Three other trajectories had led me to this point. The first was the feeling when reading the recent Amazing Spiderman arc New Ways to Die that something was missing from the current incarnation of the Green Goblin, and that, going further, something had been missing from almost every incarnation of the Green Goblin that I’d come across throughout my adult life. Initially I suspected that the character just doesn’t work for me conceptually and I dropped the subject, but part of my brain kept nagging. I remembered the huge impact the Goblin made on me as a kid, and how much I loved him. Those lunatic pumpkin bombs and that glider that only a madman would even consider flying, the way his pointed fingers sparked and spat yellow energy, and those cartoon eyes whose worrying presence sat incongrously in a book where people’s facial features veered towards realistic.

The second line of thinking was inspired by Halloween: I wanted to write something that would tap into my feelings about the festival.

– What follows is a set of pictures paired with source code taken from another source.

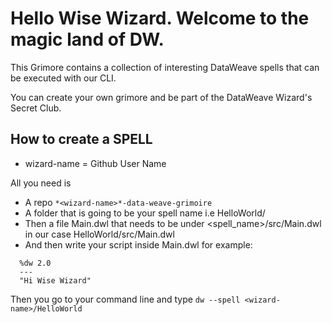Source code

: # Hello Wise Wizard. Welcome to the magic land of DW.

This Grimore contains a collection of interesting DataWeave spells that can be executed with our CLI.

You can create your own grimore and be part of the DataWeave Wizard's Secret Club.

## How to create a SPELL

- wizard-name = Github User Name

All you need is 
 - A repo `*<wizard-name>*-data-weave-grimoire`
 - A folder that is going to be your spell name i.e HelloWorld/
 - Then a file Main.dwl that needs to be under <spell_name>/src/Main.dwl in our case HelloWorld/src/Main.dwl
 - And then write your script inside Main.dwl for example:
```
  %dw 2.0
  ---
  "Hi Wise Wizard" 
```


Then you go to your command line and type `dw --spell <wizard-name>/HelloWorld`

The British relationship with Halloween, although it twists back into distant and dark millennia, has been strained for most of my lifetime. Trick or treating was almost unheard of in the sleepy country village where I spent my formative years, and would often be met by bafflement or outright hostility. Knock on the wrong door, of which there were many, and you could expect a bucket of water over your head, or worse: a grimacing pensioner gripping their chest in terror. The situation wasn’t without it’s advantages, however; if one were, say, an amoral child it was possible to exploit the ignorance of our neighbours by insisting that the exercise was in aid of charity. Now, personally I wouldn’t countenance such behaviour, but, to paraphrase the fella, I knew a lad who would.

Of course, the search for sweets and hard cash wasn’t what the venture was about. What really interested me was the opportunity to stay up late and stalk those cold Autumn nights. The Village highstreet was old and dark and constantly threatened to give way to the silent fields that rolled down into the valleys below. Pub signs swung violently in the shrieking wind, and the graveyard beckoned from its black perch on the Village edge. We would often dare one another to go down into the lightless church cellar, or run round the twisted elm tree five times, safe in the knowledge that the Devil would only come out at midnight. In later years we discovered a tomb which would give up its skeletal secrets, if, that is, one were prepared to get down on one’s hands and knees and, torch in hand, peer through the cracked masonry and into the blackness. The Halloween of my childhood was playful and fun, but it always had an edge, amplified by the Hammer House qualities of my rural location, and the suspicious mutterings of my fellow villagers.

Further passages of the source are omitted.